The American Hospital Association found in research published this month that patient-generated data and customized services are top among the areas where healthcare organizations are investing in innovation today  -- with the aim of improving patient experience and managing high-cost populations. 

Another investment priority that AHA found are the digital technologies for creating virtual networks that can be harnessed to connect clinicians with surrounding communities. 

It’s not just wearables and fitness trackers, either. A range of tools, including Hodge’s technology for preventing disease in at risk-patients, are emerging. EHR maker Epic in mid-September launched Share Everywhere, an interoperability tool that patients can use to grant caregivers one-time access to their data and, in turn, clinicians can send updates back into the MyChart portal. 

Cedars-Sinai posted a new app for the Apple Watch that patients can use to find a doctor, connect to clinicians, schedule appointments, access their medical record and check lab results. 

That’s just in the last month. The digital health landscape is peppered with apps and devices that could be used to improve outcomes. 

"I expect there to be software that would be a combination of natural language processing with monitored and unmonitored algorithms to identify themes to track by disease and specialty."

New skills clinicians need now
Advocate’s Goel said the consumer movement will mean that clinicians and health systems must master new skills to rapidly and accurately review and make sense of that patient information because it won’t be stored within a single EHR.

Clinicians will need to be able to parse content within a variety of data formats, including PDF, CCD, free text and others, for instance. They also will need to be able to cluster disease-specific and specialty-specific information together for review, Goel said.

Another skill to master is the ability to incorporate user-level information to customize what elements surface when reviewing charts from other patients based on what the user has reviewed from similar patients in the past, Goel added.

University of Michigan’s Saeed explained that physicians have to learn how to factor data about, say, daily activity levels, weight and heart rate trends into an assessment of patients’ health and quality of life. 

Exactly. In this new paradigm, where patients are carrying around data in different formats from different healthcare organizations, how does a caregiver quickly and easily determine which data are relevant and which data are not?
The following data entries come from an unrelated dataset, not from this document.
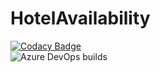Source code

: # HotelAvailability
[![Codacy Badge](https://api.codacy.com/project/badge/Grade/54acdf324c014f7ea3e8786363bbc8b1)](https://www.codacy.com/manual/JhonnyLi/HotelAvailability?utm_source=github.com&amp;utm_medium=referral&amp;utm_content=JhonnyLi/HotelAvailability&amp;utm_campaign=Badge_Grade)  
![Azure DevOps builds](https://img.shields.io/azure-devops/build/jhonnyli/HotelAvailability/6?label=Azure%20devops%20build)
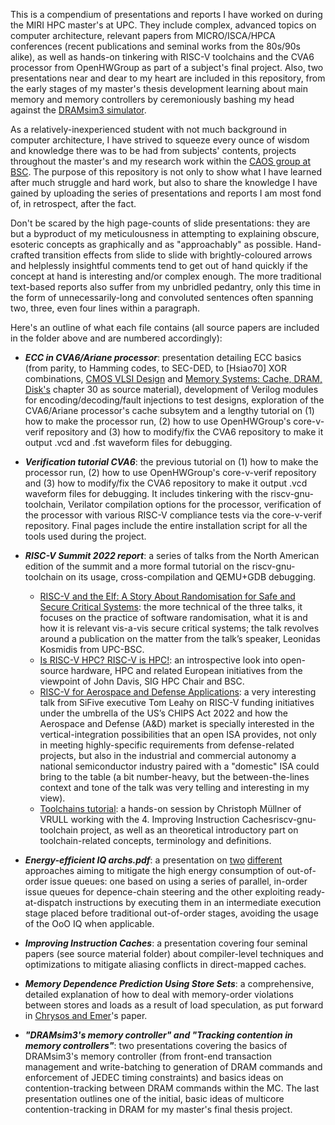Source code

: This is a compendium of presentations and reports I have worked on during the MIRI HPC master's at UPC. They include complex, advanced topics on computer architecture, relevant papers from MICRO/ISCA/HPCA conferences (recent publications and seminal works from the 80s/90s alike), as well as hands-on tinkering with RISC-V toolchains and the CVA6 processor from OpenHWGroup as part of a subject's final project. Also, two presentations near and dear to my heart are included in this repository, from the early stages of my master's thesis development learning about main memory and memory controllers by ceremoniously bashing my head against the [DRAMsim3 simulator](https://github.com/umd-memsys/DRAMsim3).

As a relatively-inexperienced student with not much background in computer architecture, I have strived to squeeze every ounce of wisdom and knowledge there was to be had from subjects' contents, projects throughout the master's and my research work within the [CAOS group at BSC](https://www.bsc.es/discover-bsc/organisation/scientific-structure/computer-architecture-operating-systems-caos). The purpose of this repository is not only to show what I have learned after much struggle and hard work, but also to share the knowledge I have gained by uploading the series of presentations and reports I am most fond of, in retrospect, after the fact.

Don't be scared by the high page-counts of slide presentations: they are but a byproduct of my meticulousness in attempting to explaining obscure, esoteric concepts as graphically and as "approachably" as possible. Hand-crafted transition effects from slide to slide with brightly-coloured arrows and helplessly insightful comments tend to get out of hand quickly if the concept at hand is interesting and/or complex enough. The more traditional text-based reports also suffer from my unbridled pedantry, only this time in the form of unnecessarily-long and convoluted sentences often spanning two, three, even four lines within a paragraph.

Here's an outline of what each file contains (all source papers are included in the folder above and are numbered accordingly):

  - **_ECC in CVA6/Ariane processor_**: presentation detailing ECC basics (from parity, to Hamming codes, to SEC-DED, to [Hsiao70] XOR combinations, [CMOS VLSI Design](http://pages.hmc.edu/harris/cmosvlsi/4e/index.html) and [Memory Systems: Cache, DRAM, Disk's](https://shop.elsevier.com/books/memory-systems/jacob/978-0-12-379751-3) chapter 30 as source material), development of Verilog modules for encoding/decoding/fault injections to test designs, exploration of the CVA6/Ariane processor's cache subsytem and a lengthy tutorial on (1) how to make the processor run, (2) how to use OpenHWGroup's core-v-verif repository and (3) how to modify/fix the CVA6 repository to make it output .vcd and .fst waveform files for debugging.
  
  - **_Verification tutorial CVA6_**: the previous tutorial on (1) how to make the processor run, (2) how to use OpenHWGroup's core-v-verif repository and (3) how to modify/fix the CVA6 repository to make it output .vcd waveform files for debugging. It includes tinkering with the riscv-gnu-toolchain, Verilator compilation options for the processor, verification of the processor with various RISC-V compliance tests via the core-v-verif repository. Final pages include the entire installation script for all the tools used during the project.

  - **_RISC-V Summit 2022 report_**: a series of talks from the North American edition of the summit and a more formal tutorial on the riscv-gnu-toolchain on its usage, cross-compilation and QEMU+GDB debugging.

    - [RISC-V and the Elf: A Story About Randomisation for Safe and Secure Critical Systems](https://www.youtube.com/watch?v=To_wmz8xIVU&list=PL85jopFZCnbPPRyjl_qMQ50DPq_iQKhFg&index=94): the more technical of the three talks, it focuses on the practice of software randomisation, what it is and how it is relevant vis-a-vis secure critical systems; the talk revolves around a publication on the matter from the talk’s speaker, Leonidas Kosmidis from UPC-BSC.
    - [Is RISC-V HPC? RISC-V is HPC!](https://www.youtube.com/watch?v=HYSvMBWy3cM&list=PL85jopFZCnbPPRyjl_qMQ50DPq_iQKhFg&index=13&t=7s): an introspective look into open-source hardware, HPC and related European initiatives from the viewpoint of John Davis, SIG HPC Chair and BSC.
    - [RISC-V for Aerospace and Defense Applications](https://www.youtube.com/watch?v=GrTjDgSpSmY&list=PL85jopFZCnbPPRyjl_qMQ50DPq_iQKhFg&index=55): a very interesting talk from SiFive executive Tom Leahy on RISC-V funding initiatives under the umbrella of the US’s CHIPS Act 2022 and how the Aerospace and Defense (A&D) market is specially interested in the vertical-integration possibilities that an open ISA provides, not only in meeting highly-specific requirements from defense-related projects, but also in the industrial and commercial autonomy a national semiconductor industry paired with a "domestic" ISA could bring to the table (a bit number-heavy, but the between-the-lines context and tone of the talk was very telling and interesting in my view).
    - [Toolchains tutorial](https://www.youtube.com/watch?v=mBNX843U2qE&list=PL85jopFZCnbPPRyjl_qMQ50DPq_iQKhFg&index=68): a hands-on session by Christoph Müllner of VRULL working with the 4. Improving Instruction Cachesriscv-gnu-toolchain project, as well as an theoretical introductory part on toolchain-related concepts, terminology and definitions.

  - **_Energy-efficient IQ archs.pdf_**: a presentation on [two](https://ieeexplore.ieee.org/document/9923800) [different](https://ieeexplore.ieee.org/document/7011406) approaches aiming to mitigate the high energy consumption of out-of-order issue queues: one based on using a series of parallel, in-order issue queues for depence-chain steering and the other exploiting ready-at-dispatch instructions by executing them in an intermediate execution stage placed before traditional out-of-order stages, avoiding the usage of the OoO IQ when applicable.

  - **_Improving Instruction Caches_**: a presentation covering four seminal papers (see source material folder) about compiler-level techniques and optimizations to mitigate aliasing conflicts in direct-mapped caches.

  - **_Memory Dependence Prediction Using Store Sets_**: a comprehensive, detailed explanation of how to deal with memory-order violations between stores and loads as a result of load speculation, as put forward in [Chrysos and Emer](https://ieeexplore.ieee.org/document/694770)'s paper.

  - **_"DRAMsim3's memory controller" and "Tracking contention in memory controllers"_**: two presentations covering the basics of DRAMsim3's memory controller (from front-end transaction management and write-batching to generation of DRAM commands and enforcement of JEDEC timing constraints) and basics ideas on contention-tracking between DRAM commands within the MC. The last presentation outlines one of the initial, basic ideas of multicore contention-tracking in DRAM for my master's final thesis project.
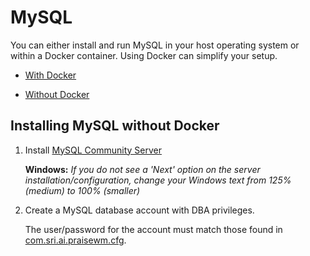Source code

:# MySQL


You can either install and run MySQL in your host operating system or within a Docker container. Using Docker can simplify your setup.

* [With Docker](docker.md)


* [Without Docker](#installing-mysql-without-docker)


## Installing MySQL without Docker
1. Install [MySQL Community Server][]

    **Windows:** *If you do not see a 'Next' option on the server installation/configuration, change your Windows text from 125% (medium) to 100% (smaller)*

1. Create a MySQL database account with DBA privileges.

    The user/password for the account must match those found in [com.sri.ai.praisewm.cfg][].



[MySQL Community Server]: https://dev.mysql.com/downloads/
[com.sri.ai.praisewm.cfg]: ../src/main/resources/com.sri.ai.praisewm.cfg
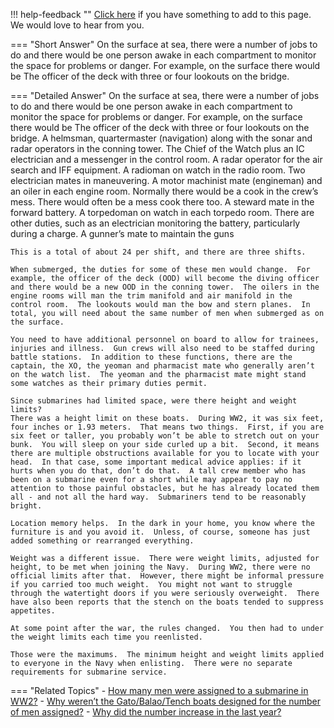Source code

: !!! help-feedback ""
    [Click here](https://other.example.com/feedback) if you have something to add to this page. We would love to hear from you.

=== "Short Answer"
    On the surface at sea, there were a number of jobs to do and there would be one person awake in each compartment to monitor the space for problems or danger. For example, on the surface there would be
The officer of the deck with three or four lookouts on the bridge.

=== "Detailed Answer"
    On the surface at sea, there were a number of jobs to do and there would be one person awake in each compartment to monitor the space for problems or danger.  For example, on the surface there would be
    The officer of the deck with three or four lookouts on the bridge.
    A helmsman, quartermaster (navigation) along with the sonar and radar operators in the conning tower.
    The Chief of the Watch plus an IC electrician and a messenger in the control room.
    A radar operator for the air search and IFF equipment.
    A radioman on watch in the radio room.
    Two electrician mates in maneuvering.
    A motor machinist mate (engineman) and an oiler in each engine room.
    Normally there would be a cook in the crew’s mess.  There would often be a mess cook there too.
    A steward mate in the forward battery.
    A torpedoman on watch in each torpedo room.
    There are other duties, such as an electrician monitoring the battery, particularly during a charge.
    A gunner’s mate to maintain the guns
    
    This is a total of about 24 per shift, and there are three shifts.
    
    When submerged, the duties for some of these men would change.  For example, the officer of the deck (OOD) will become the diving officer and there would be a new OOD in the conning tower.  The oilers in the engine rooms will man the trim manifold and air manifold in the control room.  The lookouts would man the bow and stern planes.  In total, you will need about the same number of men when submerged as on the surface.
    
    You need to have additional personnel on board to allow for trainees, injuries and illness.  Gun crews will also need to be staffed during battle stations.  In addition to these functions, there are the captain, the XO, the yeoman and pharmacist mate who generally aren’t on the watch list.  The yeoman and the pharmacist mate might stand some watches as their primary duties permit.
    
    Since submarines had limited space, were there height and weight limits?
    There was a height limit on these boats.  During WW2, it was six feet, four inches or 1.93 meters.  That means two things.  First, if you are six feet or taller, you probably won’t be able to stretch out on your bunk.  You will sleep on your side curled up a bit.  Second, it means there are multiple obstructions available for you to locate with your head.  In that case, some important medical advice applies: if it hurts when you do that, don’t do that.  A tall crew member who has been on a submarine even for a short while may appear to pay no attention to those painful obstacles, but he has already located them all - and not all the hard way.  Submariners tend to be reasonably bright.
    
    Location memory helps.  In the dark in your home, you know where the furniture is and you avoid it.  Unless, of course, someone has just added something or rearranged everything.
    
    Weight was a different issue.  There were weight limits, adjusted for height, to be met when joining the Navy.  During WW2, there were no official limits after that.  However, there might be informal pressure if you carried too much weight.  You might not want to struggle through the watertight doors if you were seriously overweight.  There have also been reports that the stench on the boats tended to suppress appetites.
    
    At some point after the war, the rules changed.  You then had to under the weight limits each time you reenlisted.
    
    Those were the maximums.  The minimum height and weight limits applied to everyone in the Navy when enlisting.  There were no separate requirements for submarine service.

=== "Related Topics"
    - [How many men were assigned to a submarine in WW2?](./how-many-men-were-assigned-to-a-submarine-in-ww2.md)
    - [Why weren’t the Gato/Balao/Tench boats designed for the number of men assigned?](./why-werent-the-gatobalaotench-boats-designed-for-the-number-of-men-assigned.md)
    - [Why did the number increase in the last year?](./why-did-the-number-increase-in-the-last-year.md)

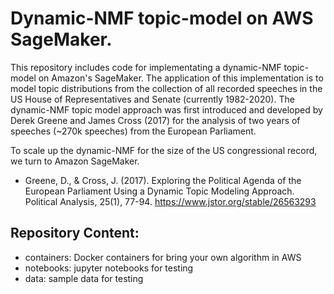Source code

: # Dynamic-NMF topic-model on AWS SageMaker.

This repository includes code for implementating a dynamic-NMF topic-model on Amazon's SageMaker. The application of this implementation is to model topic distributions from the collection of all recorded speeches in the US House of Representatives and Senate (currently 1982-2020). The dynamic-NMF topic model approach was first introduced and developed by Derek Greene and James Cross (2017) for the analysis of two years of speeches (~270k speeches) from the European Parliament.

To scale up the dynamic-NMF for the size of the US congressional record, we turn to Amazon SageMaker.



- Greene, D., & Cross, J. (2017). Exploring the Political Agenda of the European Parliament Using a Dynamic Topic Modeling Approach. Political Analysis, 25(1), 77-94. https://www.jstor.org/stable/26563293


## Repository Content:
- containers: Docker containers for bring your own algorithm in AWS
- notebooks: jupyter notebooks for testing
- data: sample data for testing
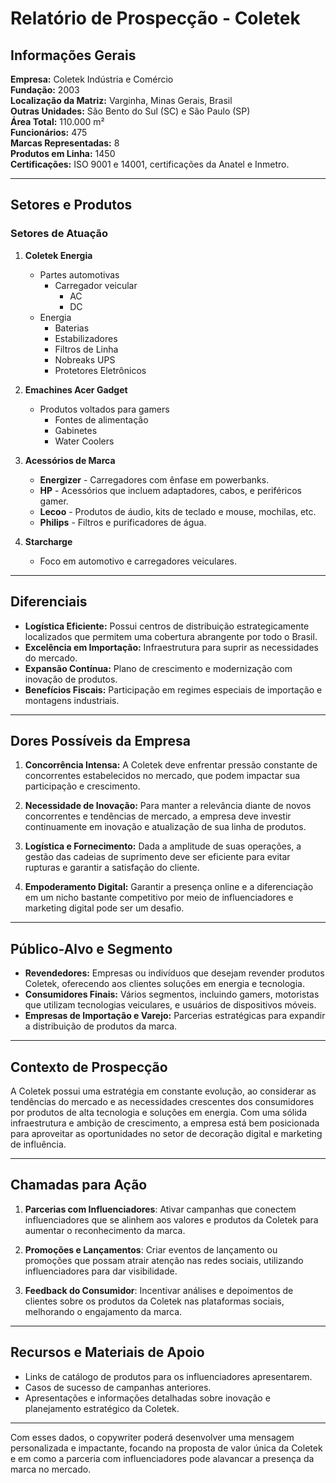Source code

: # Relatório de Prospecção - Coletek

## Informações Gerais

**Empresa:** Coletek Indústria e Comércio  
**Fundação:** 2003  
**Localização da Matriz:** Varginha, Minas Gerais, Brasil  
**Outras Unidades:** São Bento do Sul (SC) e São Paulo (SP)  
**Área Total:** 110.000 m²  
**Funcionários:** 475  
**Marcas Representadas:** 8  
**Produtos em Linha:** 1450  
**Certificações:** ISO 9001 e 14001, certificações da Anatel e Inmetro.

---

## Setores e Produtos

### Setores de Atuação
1. **Coletek Energia**
   - Partes automotivas
     - Carregador veicular
       - AC
       - DC
   - Energia
     - Baterias
     - Estabilizadores
     - Filtros de Linha
     - Nobreaks UPS
     - Protetores Eletrônicos

2. **Emachines Acer Gadget**
   - Produtos voltados para gamers
     - Fontes de alimentação
     - Gabinetes
     - Water Coolers

3. **Acessórios de Marca**
   - **Energizer** - Carregadores com ênfase em powerbanks.
   - **HP** - Acessórios que incluem adaptadores, cabos, e periféricos gamer.
   - **Lecoo** - Produtos de áudio, kits de teclado e mouse, mochilas, etc.
   - **Philips** - Filtros e purificadores de água.

4. **Starcharge**
   - Foco em automotivo e carregadores veiculares.

---

## Diferenciais

- **Logística Eficiente:** Possui centros de distribuição estrategicamente localizados que permitem uma cobertura abrangente por todo o Brasil.
- **Excelência em Importação:** Infraestrutura para suprir as necessidades do mercado.
- **Expansão Contínua:** Plano de crescimento e modernização com inovação de produtos.
- **Benefícios Fiscais:** Participação em regimes especiais de importação e montagens industriais.

---

## Dores Possíveis da Empresa

1. **Concorrência Intensa:** A Coletek deve enfrentar pressão constante de concorrentes estabelecidos no mercado, que podem impactar sua participação e crescimento.
  
2. **Necessidade de Inovação:** Para manter a relevância diante de novos concorrentes e tendências de mercado, a empresa deve investir continuamente em inovação e atualização de sua linha de produtos.

3. **Logística e Fornecimento:** Dada a amplitude de suas operações, a gestão das cadeias de suprimento deve ser eficiente para evitar rupturas e garantir a satisfação do cliente.

4. **Empoderamento Digital:** Garantir a presença online e a diferenciação em um nicho bastante competitivo por meio de influenciadores e marketing digital pode ser um desafio.

---

## Público-Alvo e Segmento

- **Revendedores:** Empresas ou indivíduos que desejam revender produtos Coletek, oferecendo aos clientes soluções em energia e tecnologia.
- **Consumidores Finais:** Vários segmentos, incluindo gamers, motoristas que utilizam tecnologias veiculares, e usuários de dispositivos móveis.
- **Empresas de Importação e Varejo:** Parcerias estratégicas para expandir a distribuição de produtos da marca.

---

## Contexto de Prospecção

A Coletek possui uma estratégia em constante evolução, ao considerar as tendências do mercado e as necessidades crescentes dos consumidores por produtos de alta tecnologia e soluções em energia. Com uma sólida infraestrutura e ambição de crescimento, a empresa está bem posicionada para aproveitar as oportunidades no setor de decoração digital e marketing de influência.

---

## Chamadas para Ação

1. **Parcerias com Influenciadores**: Ativar campanhas que conectem influenciadores que se alinhem aos valores e produtos da Coletek para aumentar o reconhecimento da marca.
  
2. **Promoções e Lançamentos**: Criar eventos de lançamento ou promoções que possam atrair atenção nas redes sociais, utilizando influenciadores para dar visibilidade.

3. **Feedback do Consumidor**: Incentivar análises e depoimentos de clientes sobre os produtos da Coletek nas plataformas sociais, melhorando o engajamento da marca.

---

## Recursos e Materiais de Apoio

- Links de catálogo de produtos para os influenciadores apresentarem.
- Casos de sucesso de campanhas anteriores.
- Apresentações e informações detalhadas sobre inovação e planejamento estratégico da Coletek.

---

Com esses dados, o copywriter poderá desenvolver uma mensagem personalizada e impactante, focando na proposta de valor única da Coletek e em como a parceria com influenciadores pode alavancar a presença da marca no mercado.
“I expect there to be software that would be a combination of natural language processing with monitored and unmonitored algorithms to identify themes to track by disease and specialty,” Goel said. “The clinician would rely on the software to minimize errors – data unintentionally included or unintentionally excluded.”

Healthcare organizations and clinicians also need to tame the various V’s of Big data, which Goel listed as volume, velocity, variety and veracity. 

“If the clinical content is available in free text or a consistently tabular format, natural language processing with disease and specialty overlays could help manage volume and velocity,” Goel said. “Variety may be more challenging, but as new data formats arise – for example, images, movies, etc. – additional rules could be written to help manage the information.”

Empowering patients
Sanford’s Nowak said the consumer movement will continue and grow as patients gain more access to their information. 

"We definitely are seeing evidence of patients demanding greater access and portability of their data,” said Blain Newton, Executive Vice President of HIMSS Analytics. 

Hodge added doctors that always face the next big thing when it comes to practicing medicine. 

“Prevention Management is the new realm here,” Hodge said. “Now it’s enabling patients to self-manage primary prevention.” 

Goel and Nowak will be speaking at the HIMSS and Healthcare IT News Big Data and Analytics Forum on Oct. 23 to 24, 2017 in Boston.